Now that I work at an institution that features penguins rather prominently, I find myself paying more attention to our tuxedoed friends. So it was hard to miss the Reuters story while I was browsing this morning.
According to the caption: “The late Eocene giant penguin Icadyptes salasi (right) and the middle Eocene Perudyptes devriesi (left) are shown to scale with the only extant penguin inhabiting Peru, Spheniscus humbolti (center).”
Even at this meager resolution, the illustration charms me with its depiction of the two smaller penguins gazing somewhat curiously at their larger relative—and the late Eocene fellow apparently opening his beak in amusement or mock surprise at his diminutive kin. I’m reading into it, obviously, but the illustration allows for a very friendly experience of information about the size and appearance of the animals.

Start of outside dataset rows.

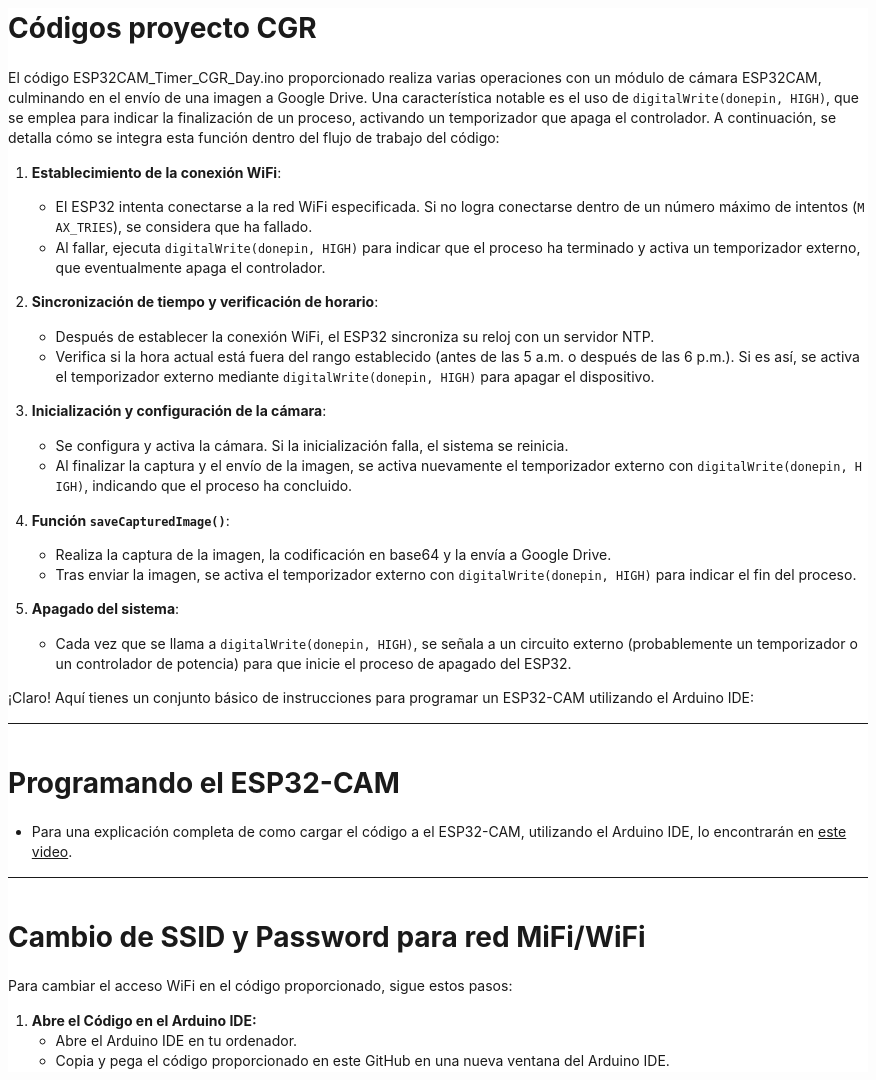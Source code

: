 # Códigos proyecto CGR

El código ESP32CAM_Timer_CGR_Day.ino proporcionado realiza varias operaciones con un módulo de cámara ESP32CAM, culminando en el envío de una imagen a Google Drive. Una característica notable es el uso de `digitalWrite(donepin, HIGH)`, que se emplea para indicar la finalización de un proceso, activando un temporizador que apaga el controlador. A continuación, se detalla cómo se integra esta función dentro del flujo de trabajo del código:

1. **Establecimiento de la conexión WiFi**:
   - El ESP32 intenta conectarse a la red WiFi especificada. Si no logra conectarse dentro de un número máximo de intentos (`MAX_TRIES`), se considera que ha fallado.
   - Al fallar, ejecuta `digitalWrite(donepin, HIGH)` para indicar que el proceso ha terminado y activa un temporizador externo, que eventualmente apaga el controlador.

2. **Sincronización de tiempo y verificación de horario**:
   - Después de establecer la conexión WiFi, el ESP32 sincroniza su reloj con un servidor NTP.
   - Verifica si la hora actual está fuera del rango establecido (antes de las 5 a.m. o después de las 6 p.m.). Si es así, se activa el temporizador externo mediante `digitalWrite(donepin, HIGH)` para apagar el dispositivo.

3. **Inicialización y configuración de la cámara**:
   - Se configura y activa la cámara. Si la inicialización falla, el sistema se reinicia.
   - Al finalizar la captura y el envío de la imagen, se activa nuevamente el temporizador externo con `digitalWrite(donepin, HIGH)`, indicando que el proceso ha concluido.

4. **Función `saveCapturedImage()`**:
   - Realiza la captura de la imagen, la codificación en base64 y la envía a Google Drive.
   - Tras enviar la imagen, se activa el temporizador externo con `digitalWrite(donepin, HIGH)` para indicar el fin del proceso.

5. **Apagado del sistema**:
   - Cada vez que se llama a `digitalWrite(donepin, HIGH)`, se señala a un circuito externo (probablemente un temporizador o un controlador de potencia) para que inicie el proceso de apagado del ESP32.
  
¡Claro! Aquí tienes un conjunto básico de instrucciones para programar un ESP32-CAM utilizando el Arduino IDE:

---
# Programando el ESP32-CAM

- Para una explicación completa de como cargar el código a el ESP32-CAM, utilizando el Arduino IDE, lo encontrarán en [este video](https://drive.google.com/file/d/1rJqG5vgmPwFNBq3uttZ2uOI0OXYprOTJ/view?usp=sharing).

---
# Cambio de SSID y Password para red MiFi/WiFi

Para cambiar el acceso WiFi en el código proporcionado, sigue estos pasos:

1. **Abre el Código en el Arduino IDE:**
   - Abre el Arduino IDE en tu ordenador.
   - Copia y pega el código proporcionado en este GitHub en una nueva ventana del Arduino IDE.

Now, as Stephen Asma points out in his brilliant book, Stuffed Animals and Pickled Heads: The Culture and Evolution of Natural History Museums, the arrangement of specimens in a museum diorama can suggest misleading family groupings and social relationships and so forth. With the three species illustrated above, however, we’re seeing creatures from very different epochs placed side-by-side purely for purposes of comparison. To that end, the character and anthropomorphization of the subjects seems to me an added benefit.
I mean, it’s not exactly Cubee the Aggregate, but hey…
So, kudos to artist Kristin Lamm. Nice work!